- _PROBLEM_
Your answer should reproduce every line of the material in which the word "logs" occurs.
____________
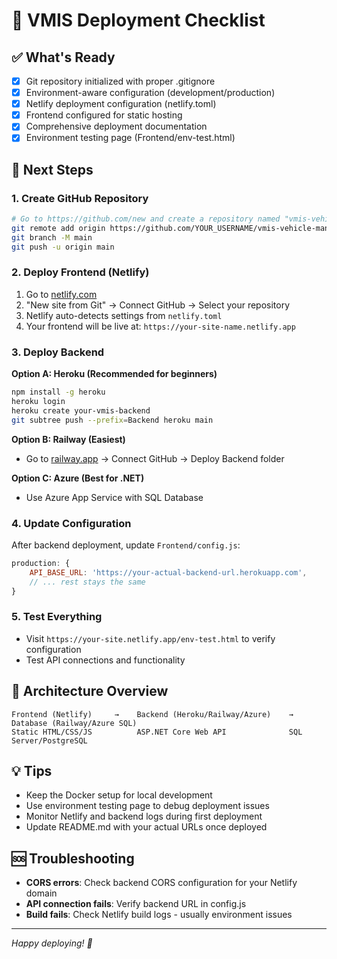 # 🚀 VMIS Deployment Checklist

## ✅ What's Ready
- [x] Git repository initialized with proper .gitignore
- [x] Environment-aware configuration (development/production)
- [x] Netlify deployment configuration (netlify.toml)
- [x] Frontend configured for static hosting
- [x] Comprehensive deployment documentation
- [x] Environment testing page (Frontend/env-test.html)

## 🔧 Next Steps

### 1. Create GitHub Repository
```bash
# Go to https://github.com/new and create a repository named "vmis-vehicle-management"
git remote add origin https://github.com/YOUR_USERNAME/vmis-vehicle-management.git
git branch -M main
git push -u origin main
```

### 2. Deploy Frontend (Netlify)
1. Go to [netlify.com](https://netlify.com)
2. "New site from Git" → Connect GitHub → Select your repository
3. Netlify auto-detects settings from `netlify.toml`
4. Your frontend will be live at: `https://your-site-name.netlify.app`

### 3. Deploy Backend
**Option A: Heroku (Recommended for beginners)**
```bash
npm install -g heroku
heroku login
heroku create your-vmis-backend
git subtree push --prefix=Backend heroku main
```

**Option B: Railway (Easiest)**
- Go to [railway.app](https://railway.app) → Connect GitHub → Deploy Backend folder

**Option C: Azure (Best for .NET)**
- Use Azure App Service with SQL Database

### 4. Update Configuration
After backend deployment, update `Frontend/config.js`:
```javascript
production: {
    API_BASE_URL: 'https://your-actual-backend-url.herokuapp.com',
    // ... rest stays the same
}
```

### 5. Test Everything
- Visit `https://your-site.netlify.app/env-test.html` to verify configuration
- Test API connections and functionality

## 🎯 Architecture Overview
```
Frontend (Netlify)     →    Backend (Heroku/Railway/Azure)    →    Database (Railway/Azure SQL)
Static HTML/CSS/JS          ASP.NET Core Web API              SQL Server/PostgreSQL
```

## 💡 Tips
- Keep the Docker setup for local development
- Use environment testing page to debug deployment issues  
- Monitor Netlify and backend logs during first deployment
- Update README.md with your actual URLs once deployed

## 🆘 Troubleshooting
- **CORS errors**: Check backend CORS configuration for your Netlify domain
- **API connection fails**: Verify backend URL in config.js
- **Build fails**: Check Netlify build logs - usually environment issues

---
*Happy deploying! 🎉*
____________
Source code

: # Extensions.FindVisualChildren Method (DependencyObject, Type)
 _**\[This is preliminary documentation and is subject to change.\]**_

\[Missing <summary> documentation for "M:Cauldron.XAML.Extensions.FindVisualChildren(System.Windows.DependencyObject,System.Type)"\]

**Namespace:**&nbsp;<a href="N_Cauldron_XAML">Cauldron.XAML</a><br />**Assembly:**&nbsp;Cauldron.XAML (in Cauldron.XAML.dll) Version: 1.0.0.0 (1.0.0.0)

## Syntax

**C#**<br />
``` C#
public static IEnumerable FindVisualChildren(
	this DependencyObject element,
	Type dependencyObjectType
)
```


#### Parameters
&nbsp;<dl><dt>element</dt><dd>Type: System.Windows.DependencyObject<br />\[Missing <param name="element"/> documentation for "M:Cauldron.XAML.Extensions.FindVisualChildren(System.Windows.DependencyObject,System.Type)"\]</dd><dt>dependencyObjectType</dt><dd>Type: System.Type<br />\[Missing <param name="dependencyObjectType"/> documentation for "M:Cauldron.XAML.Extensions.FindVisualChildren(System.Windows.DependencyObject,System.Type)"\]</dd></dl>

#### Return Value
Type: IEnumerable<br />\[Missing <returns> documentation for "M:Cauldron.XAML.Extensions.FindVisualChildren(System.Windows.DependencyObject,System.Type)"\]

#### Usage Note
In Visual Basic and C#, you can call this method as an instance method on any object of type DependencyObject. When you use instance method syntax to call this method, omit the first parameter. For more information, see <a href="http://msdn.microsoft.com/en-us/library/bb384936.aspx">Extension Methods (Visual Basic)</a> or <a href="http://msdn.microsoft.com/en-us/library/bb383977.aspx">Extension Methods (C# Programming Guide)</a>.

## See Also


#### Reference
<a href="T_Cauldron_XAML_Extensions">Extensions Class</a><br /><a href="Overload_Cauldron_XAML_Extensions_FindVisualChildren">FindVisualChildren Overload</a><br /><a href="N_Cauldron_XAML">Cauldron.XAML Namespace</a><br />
____________
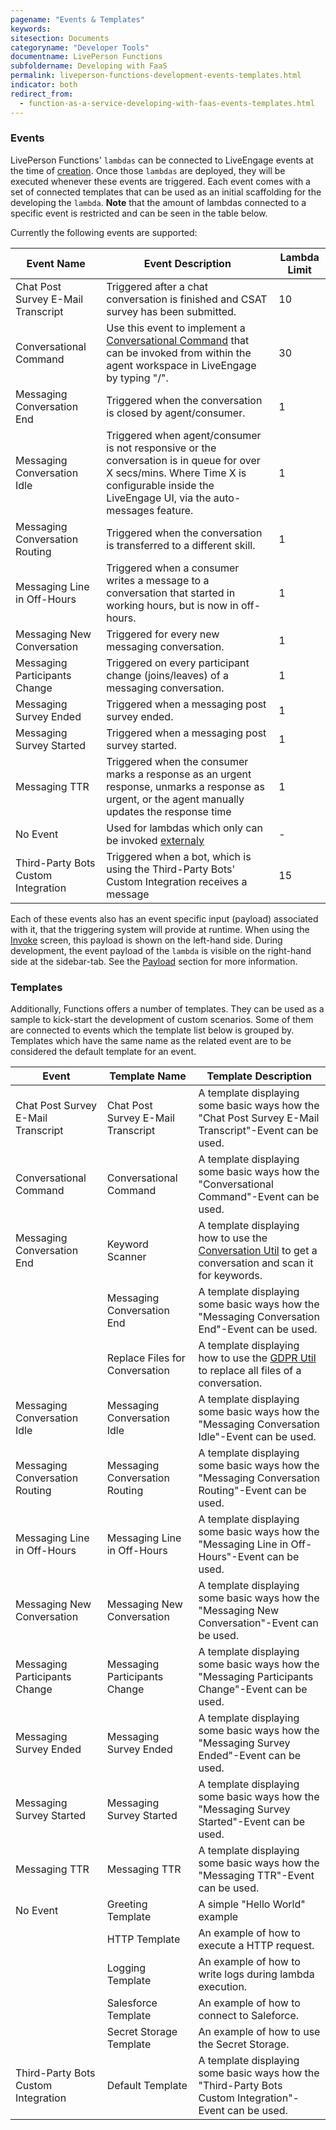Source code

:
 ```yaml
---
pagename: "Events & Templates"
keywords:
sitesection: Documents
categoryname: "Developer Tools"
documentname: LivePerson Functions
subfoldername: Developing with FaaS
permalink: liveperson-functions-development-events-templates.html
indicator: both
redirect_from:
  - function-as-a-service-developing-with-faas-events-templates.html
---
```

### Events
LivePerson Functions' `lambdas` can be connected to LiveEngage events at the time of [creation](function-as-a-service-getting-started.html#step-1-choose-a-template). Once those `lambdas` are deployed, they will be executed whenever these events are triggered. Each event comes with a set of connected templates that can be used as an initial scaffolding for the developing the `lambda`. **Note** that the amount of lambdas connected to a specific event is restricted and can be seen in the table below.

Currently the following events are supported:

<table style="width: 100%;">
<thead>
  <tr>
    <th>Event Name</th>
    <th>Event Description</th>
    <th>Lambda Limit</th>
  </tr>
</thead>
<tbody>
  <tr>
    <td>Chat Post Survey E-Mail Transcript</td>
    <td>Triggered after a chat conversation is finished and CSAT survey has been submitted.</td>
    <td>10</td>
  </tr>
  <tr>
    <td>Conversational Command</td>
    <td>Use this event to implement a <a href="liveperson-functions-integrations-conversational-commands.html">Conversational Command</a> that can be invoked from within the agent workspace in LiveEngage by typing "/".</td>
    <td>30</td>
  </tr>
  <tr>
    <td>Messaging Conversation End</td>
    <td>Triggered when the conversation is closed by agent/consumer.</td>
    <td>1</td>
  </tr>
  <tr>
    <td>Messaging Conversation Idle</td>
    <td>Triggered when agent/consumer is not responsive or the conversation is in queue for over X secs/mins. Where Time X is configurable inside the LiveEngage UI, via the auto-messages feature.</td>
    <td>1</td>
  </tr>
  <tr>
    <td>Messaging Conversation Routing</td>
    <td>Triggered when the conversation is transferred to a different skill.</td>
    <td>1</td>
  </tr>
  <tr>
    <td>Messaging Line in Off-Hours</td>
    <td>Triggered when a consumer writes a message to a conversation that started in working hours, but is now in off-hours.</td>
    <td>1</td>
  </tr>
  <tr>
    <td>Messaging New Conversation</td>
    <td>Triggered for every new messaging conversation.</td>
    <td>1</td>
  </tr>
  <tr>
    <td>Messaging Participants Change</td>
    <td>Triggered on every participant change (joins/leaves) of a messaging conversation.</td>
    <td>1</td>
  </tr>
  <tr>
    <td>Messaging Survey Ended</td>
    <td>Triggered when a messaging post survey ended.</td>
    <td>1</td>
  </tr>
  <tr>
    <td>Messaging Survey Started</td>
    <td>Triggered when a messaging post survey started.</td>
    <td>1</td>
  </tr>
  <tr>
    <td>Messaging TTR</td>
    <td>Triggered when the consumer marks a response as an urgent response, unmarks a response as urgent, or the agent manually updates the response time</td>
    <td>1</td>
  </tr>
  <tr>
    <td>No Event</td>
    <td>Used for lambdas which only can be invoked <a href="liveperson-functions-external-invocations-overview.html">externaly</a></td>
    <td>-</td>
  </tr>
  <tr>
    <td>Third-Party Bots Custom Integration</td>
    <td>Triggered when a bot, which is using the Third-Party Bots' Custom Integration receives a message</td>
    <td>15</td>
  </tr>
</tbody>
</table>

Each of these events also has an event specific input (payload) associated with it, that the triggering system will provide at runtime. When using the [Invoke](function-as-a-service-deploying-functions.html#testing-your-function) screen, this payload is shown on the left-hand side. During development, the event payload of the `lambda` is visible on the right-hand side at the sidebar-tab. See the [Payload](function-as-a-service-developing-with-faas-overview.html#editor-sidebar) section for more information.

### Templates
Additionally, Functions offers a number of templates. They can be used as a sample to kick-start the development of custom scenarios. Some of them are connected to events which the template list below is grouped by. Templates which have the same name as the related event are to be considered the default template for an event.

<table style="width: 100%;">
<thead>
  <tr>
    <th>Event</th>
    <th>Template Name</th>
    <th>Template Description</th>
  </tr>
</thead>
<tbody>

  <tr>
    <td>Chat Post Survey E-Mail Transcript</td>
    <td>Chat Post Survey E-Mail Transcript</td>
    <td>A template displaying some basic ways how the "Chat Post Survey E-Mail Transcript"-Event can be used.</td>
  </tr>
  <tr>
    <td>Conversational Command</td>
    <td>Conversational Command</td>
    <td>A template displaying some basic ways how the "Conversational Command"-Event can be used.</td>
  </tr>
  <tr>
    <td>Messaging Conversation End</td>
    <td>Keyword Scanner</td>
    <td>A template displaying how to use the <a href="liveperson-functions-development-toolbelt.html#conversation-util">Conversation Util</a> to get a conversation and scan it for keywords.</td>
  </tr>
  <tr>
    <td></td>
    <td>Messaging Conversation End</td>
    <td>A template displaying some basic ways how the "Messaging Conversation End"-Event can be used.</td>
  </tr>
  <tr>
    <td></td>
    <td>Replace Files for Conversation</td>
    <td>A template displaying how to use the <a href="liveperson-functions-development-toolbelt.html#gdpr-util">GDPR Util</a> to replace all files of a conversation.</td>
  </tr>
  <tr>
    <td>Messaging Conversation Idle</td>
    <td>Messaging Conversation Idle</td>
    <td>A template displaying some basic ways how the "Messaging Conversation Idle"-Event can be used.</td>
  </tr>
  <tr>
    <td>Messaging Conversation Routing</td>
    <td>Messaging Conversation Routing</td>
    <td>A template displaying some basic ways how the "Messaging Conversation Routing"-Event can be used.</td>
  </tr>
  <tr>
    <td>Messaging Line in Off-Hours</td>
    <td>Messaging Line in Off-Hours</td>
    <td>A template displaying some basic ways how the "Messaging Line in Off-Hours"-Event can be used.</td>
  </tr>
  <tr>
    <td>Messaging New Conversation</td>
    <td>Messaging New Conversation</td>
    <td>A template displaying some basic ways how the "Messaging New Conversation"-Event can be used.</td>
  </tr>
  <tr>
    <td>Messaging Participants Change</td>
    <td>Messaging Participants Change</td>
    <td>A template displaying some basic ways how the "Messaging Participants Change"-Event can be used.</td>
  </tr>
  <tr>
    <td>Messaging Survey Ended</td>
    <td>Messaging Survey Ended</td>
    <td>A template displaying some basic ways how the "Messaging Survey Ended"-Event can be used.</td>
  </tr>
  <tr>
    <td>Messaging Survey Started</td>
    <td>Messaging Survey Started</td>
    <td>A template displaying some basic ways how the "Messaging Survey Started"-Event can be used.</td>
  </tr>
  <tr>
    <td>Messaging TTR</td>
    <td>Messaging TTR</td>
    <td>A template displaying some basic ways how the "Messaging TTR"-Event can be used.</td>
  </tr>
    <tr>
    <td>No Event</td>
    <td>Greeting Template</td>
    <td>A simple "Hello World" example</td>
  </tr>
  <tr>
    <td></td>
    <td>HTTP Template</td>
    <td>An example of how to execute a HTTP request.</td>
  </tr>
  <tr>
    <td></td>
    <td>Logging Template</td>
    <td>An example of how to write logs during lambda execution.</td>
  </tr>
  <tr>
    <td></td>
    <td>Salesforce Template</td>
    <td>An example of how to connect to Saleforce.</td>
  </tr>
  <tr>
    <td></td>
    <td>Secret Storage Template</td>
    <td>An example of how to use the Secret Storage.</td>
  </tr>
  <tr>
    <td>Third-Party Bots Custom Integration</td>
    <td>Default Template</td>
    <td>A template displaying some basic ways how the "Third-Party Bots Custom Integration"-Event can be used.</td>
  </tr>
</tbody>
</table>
____________
- _ANSWER SECTION_
- Monitor Netlify and backend logs during first deployment
- **Build fails**: Check Netlify build logs - usually environment issues
    <td>An example of how to write logs during lambda execution.</td>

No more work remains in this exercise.